[Records from a data source]
════════

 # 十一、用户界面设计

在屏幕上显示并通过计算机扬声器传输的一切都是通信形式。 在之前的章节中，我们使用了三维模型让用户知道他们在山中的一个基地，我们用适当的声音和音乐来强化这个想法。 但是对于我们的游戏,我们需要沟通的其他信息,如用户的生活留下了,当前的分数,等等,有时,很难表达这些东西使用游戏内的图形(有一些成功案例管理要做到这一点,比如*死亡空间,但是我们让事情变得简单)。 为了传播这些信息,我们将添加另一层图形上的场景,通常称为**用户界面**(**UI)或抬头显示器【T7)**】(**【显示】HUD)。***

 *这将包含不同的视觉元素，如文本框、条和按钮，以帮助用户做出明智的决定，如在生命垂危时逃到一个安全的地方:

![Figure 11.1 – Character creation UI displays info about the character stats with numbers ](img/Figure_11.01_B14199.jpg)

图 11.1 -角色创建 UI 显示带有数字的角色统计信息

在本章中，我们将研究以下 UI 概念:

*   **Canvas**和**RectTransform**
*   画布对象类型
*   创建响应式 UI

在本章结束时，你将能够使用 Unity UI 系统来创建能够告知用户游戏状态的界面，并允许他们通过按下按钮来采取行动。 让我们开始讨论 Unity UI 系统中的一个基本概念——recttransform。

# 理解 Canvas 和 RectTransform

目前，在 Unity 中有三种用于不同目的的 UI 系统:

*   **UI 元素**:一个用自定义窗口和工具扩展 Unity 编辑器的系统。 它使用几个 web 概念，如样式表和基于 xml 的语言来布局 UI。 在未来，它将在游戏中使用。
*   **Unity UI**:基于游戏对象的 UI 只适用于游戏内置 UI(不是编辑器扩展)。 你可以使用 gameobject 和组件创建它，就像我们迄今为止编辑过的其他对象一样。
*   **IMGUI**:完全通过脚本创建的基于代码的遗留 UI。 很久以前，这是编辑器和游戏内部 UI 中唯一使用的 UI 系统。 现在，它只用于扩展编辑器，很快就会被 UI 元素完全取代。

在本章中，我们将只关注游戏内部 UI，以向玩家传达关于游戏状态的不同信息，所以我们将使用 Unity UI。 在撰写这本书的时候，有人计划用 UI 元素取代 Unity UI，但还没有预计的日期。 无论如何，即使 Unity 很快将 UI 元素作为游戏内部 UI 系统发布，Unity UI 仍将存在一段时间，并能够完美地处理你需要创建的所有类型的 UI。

════════

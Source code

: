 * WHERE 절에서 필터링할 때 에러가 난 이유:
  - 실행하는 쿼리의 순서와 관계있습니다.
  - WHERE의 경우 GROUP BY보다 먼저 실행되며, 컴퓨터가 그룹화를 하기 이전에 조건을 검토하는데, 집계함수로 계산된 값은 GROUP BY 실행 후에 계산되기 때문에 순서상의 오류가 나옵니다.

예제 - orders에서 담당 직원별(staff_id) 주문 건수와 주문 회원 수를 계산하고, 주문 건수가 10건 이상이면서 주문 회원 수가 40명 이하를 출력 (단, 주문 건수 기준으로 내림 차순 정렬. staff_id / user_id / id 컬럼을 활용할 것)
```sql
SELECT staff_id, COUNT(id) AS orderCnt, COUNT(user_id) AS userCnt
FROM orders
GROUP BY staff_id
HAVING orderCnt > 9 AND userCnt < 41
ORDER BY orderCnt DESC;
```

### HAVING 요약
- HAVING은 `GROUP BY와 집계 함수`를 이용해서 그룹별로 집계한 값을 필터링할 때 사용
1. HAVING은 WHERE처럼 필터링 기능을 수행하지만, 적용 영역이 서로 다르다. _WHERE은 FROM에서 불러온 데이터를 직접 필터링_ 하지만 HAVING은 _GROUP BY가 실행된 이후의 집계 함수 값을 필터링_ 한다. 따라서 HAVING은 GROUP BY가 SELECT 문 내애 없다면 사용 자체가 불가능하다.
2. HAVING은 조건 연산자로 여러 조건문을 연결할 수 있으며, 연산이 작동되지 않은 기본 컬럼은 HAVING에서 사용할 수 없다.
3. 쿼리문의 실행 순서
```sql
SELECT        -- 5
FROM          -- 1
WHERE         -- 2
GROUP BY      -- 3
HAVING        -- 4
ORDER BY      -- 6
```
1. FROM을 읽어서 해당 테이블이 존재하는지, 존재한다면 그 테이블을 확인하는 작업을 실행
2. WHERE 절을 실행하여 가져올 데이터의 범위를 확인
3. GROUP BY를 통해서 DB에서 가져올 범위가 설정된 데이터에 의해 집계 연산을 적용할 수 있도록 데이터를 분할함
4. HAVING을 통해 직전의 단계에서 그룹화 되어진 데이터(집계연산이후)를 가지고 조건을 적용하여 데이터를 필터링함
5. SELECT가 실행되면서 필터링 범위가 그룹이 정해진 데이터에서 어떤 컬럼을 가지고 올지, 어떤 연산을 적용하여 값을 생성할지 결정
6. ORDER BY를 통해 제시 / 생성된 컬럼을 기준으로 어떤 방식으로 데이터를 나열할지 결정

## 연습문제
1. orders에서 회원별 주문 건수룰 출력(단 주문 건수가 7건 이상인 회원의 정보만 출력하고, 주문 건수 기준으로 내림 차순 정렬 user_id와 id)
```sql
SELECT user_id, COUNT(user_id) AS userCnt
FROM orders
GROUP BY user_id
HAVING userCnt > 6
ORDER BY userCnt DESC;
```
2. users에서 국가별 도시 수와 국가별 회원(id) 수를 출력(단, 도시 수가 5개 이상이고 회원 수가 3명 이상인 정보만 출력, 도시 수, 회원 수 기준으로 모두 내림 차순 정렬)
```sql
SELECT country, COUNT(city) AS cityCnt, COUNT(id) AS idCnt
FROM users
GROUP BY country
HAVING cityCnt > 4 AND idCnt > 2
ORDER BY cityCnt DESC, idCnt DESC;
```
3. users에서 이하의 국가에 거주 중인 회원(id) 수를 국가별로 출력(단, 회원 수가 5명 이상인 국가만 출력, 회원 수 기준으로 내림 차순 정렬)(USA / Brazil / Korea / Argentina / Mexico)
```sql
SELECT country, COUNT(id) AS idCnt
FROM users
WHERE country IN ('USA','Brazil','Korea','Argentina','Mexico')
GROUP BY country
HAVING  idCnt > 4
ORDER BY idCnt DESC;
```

════════

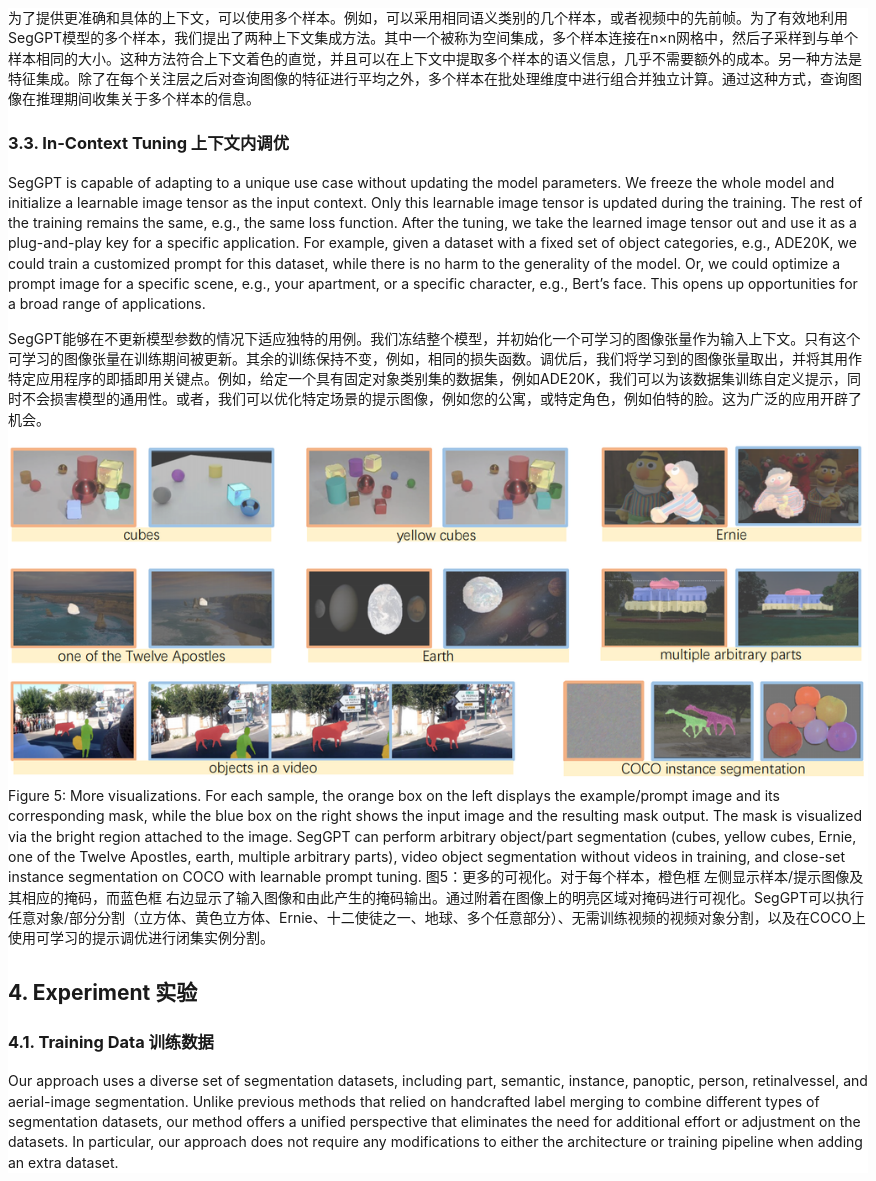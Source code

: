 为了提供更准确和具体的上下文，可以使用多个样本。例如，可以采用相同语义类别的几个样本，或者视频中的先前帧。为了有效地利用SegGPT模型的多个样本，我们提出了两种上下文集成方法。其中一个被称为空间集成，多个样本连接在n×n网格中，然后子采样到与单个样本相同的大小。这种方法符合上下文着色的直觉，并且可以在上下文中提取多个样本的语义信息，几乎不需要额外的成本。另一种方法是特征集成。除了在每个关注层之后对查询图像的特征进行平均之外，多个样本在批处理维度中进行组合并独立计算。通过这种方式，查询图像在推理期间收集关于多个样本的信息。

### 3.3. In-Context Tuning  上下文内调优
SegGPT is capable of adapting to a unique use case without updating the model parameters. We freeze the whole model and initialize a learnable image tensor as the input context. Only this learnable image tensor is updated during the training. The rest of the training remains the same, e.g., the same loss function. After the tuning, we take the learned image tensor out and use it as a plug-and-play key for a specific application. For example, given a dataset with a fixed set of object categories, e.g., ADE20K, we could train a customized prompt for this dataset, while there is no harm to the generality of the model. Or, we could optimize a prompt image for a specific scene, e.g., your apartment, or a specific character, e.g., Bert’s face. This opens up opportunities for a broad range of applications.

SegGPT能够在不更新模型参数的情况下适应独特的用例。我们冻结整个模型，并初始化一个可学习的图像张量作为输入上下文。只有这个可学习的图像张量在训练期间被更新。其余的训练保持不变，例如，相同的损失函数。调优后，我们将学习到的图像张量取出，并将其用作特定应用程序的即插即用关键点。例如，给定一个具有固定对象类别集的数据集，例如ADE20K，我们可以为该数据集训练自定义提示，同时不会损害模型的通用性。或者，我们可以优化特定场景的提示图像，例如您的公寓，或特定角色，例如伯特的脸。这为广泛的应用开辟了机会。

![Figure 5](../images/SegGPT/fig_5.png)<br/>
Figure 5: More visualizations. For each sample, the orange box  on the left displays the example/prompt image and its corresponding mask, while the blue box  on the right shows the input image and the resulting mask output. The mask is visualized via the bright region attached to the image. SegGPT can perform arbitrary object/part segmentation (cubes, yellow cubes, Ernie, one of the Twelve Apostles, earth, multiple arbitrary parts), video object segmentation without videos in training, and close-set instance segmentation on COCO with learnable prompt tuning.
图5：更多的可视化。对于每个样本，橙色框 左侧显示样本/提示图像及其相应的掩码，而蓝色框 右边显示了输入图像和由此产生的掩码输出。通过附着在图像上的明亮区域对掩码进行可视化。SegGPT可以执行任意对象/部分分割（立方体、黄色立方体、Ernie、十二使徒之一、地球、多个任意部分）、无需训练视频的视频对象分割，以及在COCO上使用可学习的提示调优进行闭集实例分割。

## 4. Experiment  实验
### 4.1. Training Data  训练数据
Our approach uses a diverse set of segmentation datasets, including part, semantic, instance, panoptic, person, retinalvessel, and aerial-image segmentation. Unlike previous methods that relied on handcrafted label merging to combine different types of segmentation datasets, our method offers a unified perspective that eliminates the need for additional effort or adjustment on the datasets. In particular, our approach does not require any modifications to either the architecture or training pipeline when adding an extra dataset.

════════

**PROBLEM REQUIREMENTS**
Show all lines from the records above where the word "DESC" occurs.

**FINISHED EXERCISE**
ORDER BY orderCnt DESC;
ORDER BY userCnt DESC;
ORDER BY cityCnt DESC, idCnt DESC;
ORDER BY idCnt DESC;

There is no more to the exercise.